First of all there really isn't any connection between an IP address and the geographic location. The numbers are allocated arbitrarily, so you could have two very similar numbers for places that were on the opposite side of the world.

So how do you find out the location from an IP address? The techies would probably want to do a reverse DNS lookup to find the domain name associated with the address, then check the Whois record for the domain to locate the country of the registrant - but this would be complicated and take a long time and be subject to failure, so it's not really a great option.

A better way might be to use one of the databases around that purport to be able to reconcile the IP address to a location. Some of them charge for the service but there are free ones. I have heard that the chargeable ones are quite good - Google uses a 3rd party geo-database for their visitor location map in Analytics. How good the quality of the free ones is I don't know but it would be relatively easy to try one out. Response speed would also be important if a page serve depended on prior retrieval of the location.

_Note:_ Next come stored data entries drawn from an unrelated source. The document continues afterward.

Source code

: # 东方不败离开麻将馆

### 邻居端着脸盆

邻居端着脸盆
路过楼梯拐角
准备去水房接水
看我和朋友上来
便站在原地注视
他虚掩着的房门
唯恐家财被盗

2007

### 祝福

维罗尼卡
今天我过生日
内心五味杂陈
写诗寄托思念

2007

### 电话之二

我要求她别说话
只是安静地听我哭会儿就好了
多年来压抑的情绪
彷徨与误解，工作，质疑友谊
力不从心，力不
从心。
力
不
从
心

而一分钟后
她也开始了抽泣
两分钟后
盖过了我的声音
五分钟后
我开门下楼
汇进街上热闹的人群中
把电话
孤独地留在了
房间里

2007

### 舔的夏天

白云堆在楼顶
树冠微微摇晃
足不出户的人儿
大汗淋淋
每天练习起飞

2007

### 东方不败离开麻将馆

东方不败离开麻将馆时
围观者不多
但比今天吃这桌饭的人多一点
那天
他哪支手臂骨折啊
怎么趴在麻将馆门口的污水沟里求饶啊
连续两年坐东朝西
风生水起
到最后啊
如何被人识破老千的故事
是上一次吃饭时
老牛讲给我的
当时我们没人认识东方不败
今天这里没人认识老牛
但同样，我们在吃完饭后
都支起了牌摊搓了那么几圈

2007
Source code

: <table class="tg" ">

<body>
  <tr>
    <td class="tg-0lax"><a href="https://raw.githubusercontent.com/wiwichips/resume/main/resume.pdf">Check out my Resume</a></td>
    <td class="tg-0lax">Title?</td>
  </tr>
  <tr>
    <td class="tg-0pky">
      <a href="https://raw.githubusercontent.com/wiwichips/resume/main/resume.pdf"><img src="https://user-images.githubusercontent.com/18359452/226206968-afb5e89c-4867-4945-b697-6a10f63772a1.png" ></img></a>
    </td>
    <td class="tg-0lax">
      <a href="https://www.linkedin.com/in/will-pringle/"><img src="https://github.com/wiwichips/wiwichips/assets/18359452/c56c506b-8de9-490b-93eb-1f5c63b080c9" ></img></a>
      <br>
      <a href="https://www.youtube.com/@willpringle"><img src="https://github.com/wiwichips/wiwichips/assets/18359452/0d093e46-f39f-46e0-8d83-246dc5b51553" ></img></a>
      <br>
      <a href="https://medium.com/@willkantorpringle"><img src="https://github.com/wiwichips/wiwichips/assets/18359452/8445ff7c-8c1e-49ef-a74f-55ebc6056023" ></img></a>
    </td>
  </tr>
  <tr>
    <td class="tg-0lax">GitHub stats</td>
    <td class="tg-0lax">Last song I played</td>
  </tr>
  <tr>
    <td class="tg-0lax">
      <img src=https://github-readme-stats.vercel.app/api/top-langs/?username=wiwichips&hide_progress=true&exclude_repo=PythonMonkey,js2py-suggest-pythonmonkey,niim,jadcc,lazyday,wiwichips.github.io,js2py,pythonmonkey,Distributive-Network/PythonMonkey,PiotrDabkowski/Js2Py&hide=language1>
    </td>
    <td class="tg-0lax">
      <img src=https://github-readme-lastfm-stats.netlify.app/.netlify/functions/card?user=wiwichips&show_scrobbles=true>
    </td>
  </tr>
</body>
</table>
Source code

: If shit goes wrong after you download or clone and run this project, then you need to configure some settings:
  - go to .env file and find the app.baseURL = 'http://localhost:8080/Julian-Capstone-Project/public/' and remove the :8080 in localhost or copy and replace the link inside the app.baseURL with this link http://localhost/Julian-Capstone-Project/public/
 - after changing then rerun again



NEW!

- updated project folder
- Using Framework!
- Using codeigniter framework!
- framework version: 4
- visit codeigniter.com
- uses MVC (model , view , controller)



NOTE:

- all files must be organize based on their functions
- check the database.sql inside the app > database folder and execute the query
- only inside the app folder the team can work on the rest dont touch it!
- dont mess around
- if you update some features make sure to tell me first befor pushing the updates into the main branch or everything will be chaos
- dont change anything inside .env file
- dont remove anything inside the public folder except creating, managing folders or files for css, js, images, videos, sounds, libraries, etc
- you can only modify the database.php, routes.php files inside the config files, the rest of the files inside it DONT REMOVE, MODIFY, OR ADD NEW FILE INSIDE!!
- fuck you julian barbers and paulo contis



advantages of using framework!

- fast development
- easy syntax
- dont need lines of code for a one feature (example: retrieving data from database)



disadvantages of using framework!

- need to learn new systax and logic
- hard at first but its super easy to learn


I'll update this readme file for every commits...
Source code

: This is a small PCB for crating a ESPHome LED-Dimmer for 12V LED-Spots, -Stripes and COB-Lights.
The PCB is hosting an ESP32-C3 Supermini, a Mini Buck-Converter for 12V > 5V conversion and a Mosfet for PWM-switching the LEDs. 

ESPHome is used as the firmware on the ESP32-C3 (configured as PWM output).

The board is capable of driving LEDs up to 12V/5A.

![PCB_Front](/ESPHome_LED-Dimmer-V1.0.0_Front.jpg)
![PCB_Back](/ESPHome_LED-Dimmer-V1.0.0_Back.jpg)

However there is also a fundamental problem, even using a great geo-database. The IP address and it's geographic location may depend on the address of the ISP that the web visitor is connected to so the granularity of the result may be a little coarse. By this I mean, although I might physically be in Edinburgh, Scotland, my ISP might be based in London, so I may well show up as being in London. Also the country codes are usually ISO codes, so anyone in Scotland, England, N Ireland and Wales would just show up as being in the UK.

You also have situations where the IP address of a web visitor is withheld or changed by the use of anonymous proxy servers for all sorts of reasons, so there would be situations where the IP address wasn't available to the programming language or was downright wrong.

So the best advice is probably to leave well alone unless your requirement is non-critical and can survive getting the location wrong a few times!